ECLI:NL:RBDHA:2025:10395

Rechtbank Den Haag

Datum uitspraak
3 juni 2025
Publicatiedatum
16 juni 2025
Zaaknummer
25-10526
Instantie
Rechtbank Den Haag
Type
Uitspraak
Procedures
  • Eerste aanleg - enkelvoudig
Vindplaatsen
  • Rechtspraak.nl
AI samenvatting door LexboostAutomatisch gegenereerd

Afwijzing verzoek om voorlopige voorziening in asielzaak

In deze zaak heeft de voorzieningenrechter van de Rechtbank Den Haag op 3 juni 2025 uitspraak gedaan in het verzoek om een voorlopige voorziening van een asielzoeker. De verzoeker, vertegenwoordigd door mr. E.R. Hagenaars, had een aanvraag ingediend voor een verblijfsvergunning asiel, welke door de Minister van Asiel en Migratie op 27 januari 2025 was afgewezen als kennelijk ongegrond. De verzoeker was het niet eens met deze afwijzing en vroeg de voorzieningenrechter om een voorlopige voorziening.

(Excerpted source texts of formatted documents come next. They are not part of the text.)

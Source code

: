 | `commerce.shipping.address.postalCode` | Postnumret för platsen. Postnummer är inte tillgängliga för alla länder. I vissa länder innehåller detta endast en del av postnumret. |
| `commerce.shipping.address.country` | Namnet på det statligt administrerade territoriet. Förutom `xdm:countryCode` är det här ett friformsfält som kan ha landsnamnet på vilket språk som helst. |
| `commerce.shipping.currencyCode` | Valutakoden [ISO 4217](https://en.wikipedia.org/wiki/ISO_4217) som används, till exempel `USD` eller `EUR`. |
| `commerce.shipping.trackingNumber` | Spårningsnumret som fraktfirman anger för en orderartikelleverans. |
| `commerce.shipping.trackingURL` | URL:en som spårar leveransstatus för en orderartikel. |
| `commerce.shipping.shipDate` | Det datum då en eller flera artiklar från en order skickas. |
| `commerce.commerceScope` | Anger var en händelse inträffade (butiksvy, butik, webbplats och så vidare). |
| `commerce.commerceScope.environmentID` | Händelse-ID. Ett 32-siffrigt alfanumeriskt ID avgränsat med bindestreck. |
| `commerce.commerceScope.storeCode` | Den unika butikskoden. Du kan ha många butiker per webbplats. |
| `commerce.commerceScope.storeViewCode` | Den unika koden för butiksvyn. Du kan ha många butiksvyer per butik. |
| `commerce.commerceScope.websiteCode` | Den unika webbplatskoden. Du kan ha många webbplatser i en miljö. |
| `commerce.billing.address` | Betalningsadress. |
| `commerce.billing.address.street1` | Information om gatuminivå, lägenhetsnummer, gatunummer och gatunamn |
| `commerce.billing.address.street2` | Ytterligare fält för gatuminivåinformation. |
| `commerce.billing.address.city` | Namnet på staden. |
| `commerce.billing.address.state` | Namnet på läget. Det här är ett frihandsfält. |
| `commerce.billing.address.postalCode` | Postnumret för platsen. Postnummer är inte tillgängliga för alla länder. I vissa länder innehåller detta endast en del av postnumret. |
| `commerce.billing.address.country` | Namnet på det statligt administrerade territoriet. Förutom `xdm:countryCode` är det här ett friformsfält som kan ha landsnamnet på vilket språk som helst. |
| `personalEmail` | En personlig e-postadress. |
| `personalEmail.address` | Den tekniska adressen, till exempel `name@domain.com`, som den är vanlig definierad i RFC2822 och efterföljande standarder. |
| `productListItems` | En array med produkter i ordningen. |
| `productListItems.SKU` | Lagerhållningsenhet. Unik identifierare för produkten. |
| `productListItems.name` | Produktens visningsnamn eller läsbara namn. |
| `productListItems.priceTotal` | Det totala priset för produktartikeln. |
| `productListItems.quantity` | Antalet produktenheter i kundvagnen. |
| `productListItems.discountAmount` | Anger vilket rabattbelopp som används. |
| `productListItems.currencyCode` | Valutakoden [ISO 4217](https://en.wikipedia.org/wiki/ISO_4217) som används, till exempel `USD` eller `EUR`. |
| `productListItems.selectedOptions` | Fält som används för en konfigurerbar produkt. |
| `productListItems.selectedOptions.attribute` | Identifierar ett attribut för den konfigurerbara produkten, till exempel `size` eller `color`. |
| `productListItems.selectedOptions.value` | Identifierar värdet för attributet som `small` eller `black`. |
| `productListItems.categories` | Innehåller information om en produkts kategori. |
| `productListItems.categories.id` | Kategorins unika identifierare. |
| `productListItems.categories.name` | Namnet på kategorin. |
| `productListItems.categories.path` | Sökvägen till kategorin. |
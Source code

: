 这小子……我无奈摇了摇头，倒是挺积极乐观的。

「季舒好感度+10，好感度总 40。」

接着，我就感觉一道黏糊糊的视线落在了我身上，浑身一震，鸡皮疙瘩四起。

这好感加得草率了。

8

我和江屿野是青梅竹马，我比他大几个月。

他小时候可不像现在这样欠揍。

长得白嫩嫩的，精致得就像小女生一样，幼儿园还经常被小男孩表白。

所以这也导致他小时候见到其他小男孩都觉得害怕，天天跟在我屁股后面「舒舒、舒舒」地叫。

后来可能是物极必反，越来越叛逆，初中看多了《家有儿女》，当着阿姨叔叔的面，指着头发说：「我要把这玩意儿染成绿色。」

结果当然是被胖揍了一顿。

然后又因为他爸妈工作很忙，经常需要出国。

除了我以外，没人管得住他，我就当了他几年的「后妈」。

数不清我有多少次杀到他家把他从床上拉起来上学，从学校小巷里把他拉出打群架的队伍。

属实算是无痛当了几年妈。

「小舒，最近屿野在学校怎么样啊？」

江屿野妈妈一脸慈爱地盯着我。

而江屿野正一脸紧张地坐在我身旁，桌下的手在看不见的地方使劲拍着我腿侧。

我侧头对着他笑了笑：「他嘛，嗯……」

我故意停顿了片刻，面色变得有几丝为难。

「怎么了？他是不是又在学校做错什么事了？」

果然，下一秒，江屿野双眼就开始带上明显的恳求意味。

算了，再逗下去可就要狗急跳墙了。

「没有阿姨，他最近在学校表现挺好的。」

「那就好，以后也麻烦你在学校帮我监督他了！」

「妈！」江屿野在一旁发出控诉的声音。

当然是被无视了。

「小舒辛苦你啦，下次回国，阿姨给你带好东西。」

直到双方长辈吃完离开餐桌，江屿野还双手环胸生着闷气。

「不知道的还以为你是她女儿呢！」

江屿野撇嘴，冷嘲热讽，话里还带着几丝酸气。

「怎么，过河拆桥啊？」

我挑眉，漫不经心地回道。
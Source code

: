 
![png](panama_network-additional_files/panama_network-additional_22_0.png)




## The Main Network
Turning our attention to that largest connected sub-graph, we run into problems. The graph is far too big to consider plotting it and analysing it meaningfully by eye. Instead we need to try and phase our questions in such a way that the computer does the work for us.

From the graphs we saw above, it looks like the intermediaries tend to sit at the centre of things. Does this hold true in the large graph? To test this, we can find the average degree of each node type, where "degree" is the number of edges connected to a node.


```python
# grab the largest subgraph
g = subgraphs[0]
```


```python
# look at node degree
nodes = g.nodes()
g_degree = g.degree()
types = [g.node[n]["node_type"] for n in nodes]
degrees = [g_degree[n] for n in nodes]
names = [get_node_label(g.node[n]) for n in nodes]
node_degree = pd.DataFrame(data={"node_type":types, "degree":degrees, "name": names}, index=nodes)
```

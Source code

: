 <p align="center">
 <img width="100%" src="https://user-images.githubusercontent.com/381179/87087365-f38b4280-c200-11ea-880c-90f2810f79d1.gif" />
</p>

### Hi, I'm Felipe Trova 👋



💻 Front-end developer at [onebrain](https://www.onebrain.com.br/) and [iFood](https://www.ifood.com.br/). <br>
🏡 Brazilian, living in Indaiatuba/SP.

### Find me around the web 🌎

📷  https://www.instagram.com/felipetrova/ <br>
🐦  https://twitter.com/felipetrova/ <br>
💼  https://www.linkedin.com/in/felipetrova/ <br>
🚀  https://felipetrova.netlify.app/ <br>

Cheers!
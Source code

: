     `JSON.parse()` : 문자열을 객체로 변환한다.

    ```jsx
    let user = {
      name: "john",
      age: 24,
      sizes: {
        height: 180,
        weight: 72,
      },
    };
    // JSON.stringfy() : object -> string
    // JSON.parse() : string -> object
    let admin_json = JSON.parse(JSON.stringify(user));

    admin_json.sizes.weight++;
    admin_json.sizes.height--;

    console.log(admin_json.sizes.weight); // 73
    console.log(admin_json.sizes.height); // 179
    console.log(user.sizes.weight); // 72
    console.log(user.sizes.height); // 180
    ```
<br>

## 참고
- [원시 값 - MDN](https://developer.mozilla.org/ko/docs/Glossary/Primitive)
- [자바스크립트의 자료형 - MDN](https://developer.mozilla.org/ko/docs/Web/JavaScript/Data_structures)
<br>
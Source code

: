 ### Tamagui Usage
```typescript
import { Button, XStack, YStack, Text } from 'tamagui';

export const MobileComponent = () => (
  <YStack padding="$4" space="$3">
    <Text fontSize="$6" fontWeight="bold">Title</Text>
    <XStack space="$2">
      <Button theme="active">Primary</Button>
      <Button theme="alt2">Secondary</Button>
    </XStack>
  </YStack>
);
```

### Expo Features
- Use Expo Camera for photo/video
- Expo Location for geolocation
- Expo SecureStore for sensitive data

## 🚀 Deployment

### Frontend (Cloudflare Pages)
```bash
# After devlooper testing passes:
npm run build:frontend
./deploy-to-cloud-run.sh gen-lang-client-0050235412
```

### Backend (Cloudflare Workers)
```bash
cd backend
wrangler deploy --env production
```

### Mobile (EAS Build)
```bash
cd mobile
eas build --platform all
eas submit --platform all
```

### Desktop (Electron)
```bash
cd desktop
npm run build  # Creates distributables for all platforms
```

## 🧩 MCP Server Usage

De voorzieningenrechter heeft het verzoek op 13 mei 2025 behandeld, waarbij de verzoeker, zijn gemachtigde, een tolk en de gemachtigde van de minister aanwezig waren. In de uitspraak van 3 juni 2025 werd geconcludeerd dat een voorlopige voorziening niet meer nodig was, omdat er op dezelfde dag uitspraak was gedaan in de hoofdzaak, zaaknummer NL25.10525. De voorzieningenrechter heeft het verzoek om voorlopige voorziening dan ook afgewezen.

De voorzieningenrechter heeft verder geoordeeld dat er geen aanleiding was voor een proceskostenveroordeling. De uitspraak is openbaar gemaakt en er staat geen hoger beroep of verzet open tegen deze beslissing.

Uitspraak

uitspraak

RECHTBANK DEN HAAG

Zittingsplaats Utrecht Bestuursrecht zaaknummer: NL25.10526
uitspraak van de voorzieningenrechter in de zaak tussen
[verzoeker], V-nummer: [v-nummer], verzoeker (gemachtigde: mr. E.R. Hagenaars),
en

de Minister van Asiel en Migratie, (gemachtigde: J.G.R. Becker).

Samenvatting

1. Deze uitspraak op het verzoek om een voorlopige voorziening gaat over de afwijzing van de asielaanvraag van verzoeker. Verzoeker is het hier niet mee eens. Hij verzoekt daarom om een voorlopige voorziening en voert daartoe een aantal gronden aan. Hij heeft daartegen ook beroep ingesteld.
1.1.
De voorzieningenrechter wijst in deze uitspraak het verzoek af. Hierna legt de voorzieningenrechter uit hoe zij tot dit oordeel komt en welke gevolgen dit oordeel heeft.

Procesverloop

2. Verzoeker heeft een aanvraag ingediend tot het verlenen van een verblijfsvergunning asiel voor bepaalde tijd. De minister heeft met het bestreden besluit van 27 januari 2025 deze aanvraag in de algemene procedure afgewezen als kennelijk ongegrond. Verzoeker heeft hiertegen beroep ingesteld en de voorzieningenrechter gevraagd om een voorlopige voorziening te treffen.
2.1.
De voorzieningenrechter heeft het verzoek, samen met de behandeling van de zaak NL25.10525, op 13 mei 2025 op zitting behandeld. Hieraan hebben deelgenomen: verzoeker, de gemachtigde van verzoeker, A. Charm als tolk en de gemachtigde van de minister.

Beoordeling door de voorzieningenrechter

3. Bij uitspraak van vandaag, zaaknummer NL25.10525 , heeft de rechtbank uitspraak gedaan op het beroep. Een voorlopige voorziening is daarom niet meer nodig. De voorzieningenrechter wijst het verzoek om die reden af.
3.1.
Voor een proceskostenveroordeling bestaat geen aanleiding.

Beslissing

De voorzieningenrechter wijst het verzoek om voorlopige voorziening af.
Deze uitspraak is gedaan door mr. E.E.M. van Abbe, voorzieningenrechter, in aanwezigheid van mr. P. Bruins, griffier.
Uitgesproken in het openbaar en bekendgemaakt op:
03 juni 2025

Tegen deze uitspraak staat geen hoger beroep of verzet open.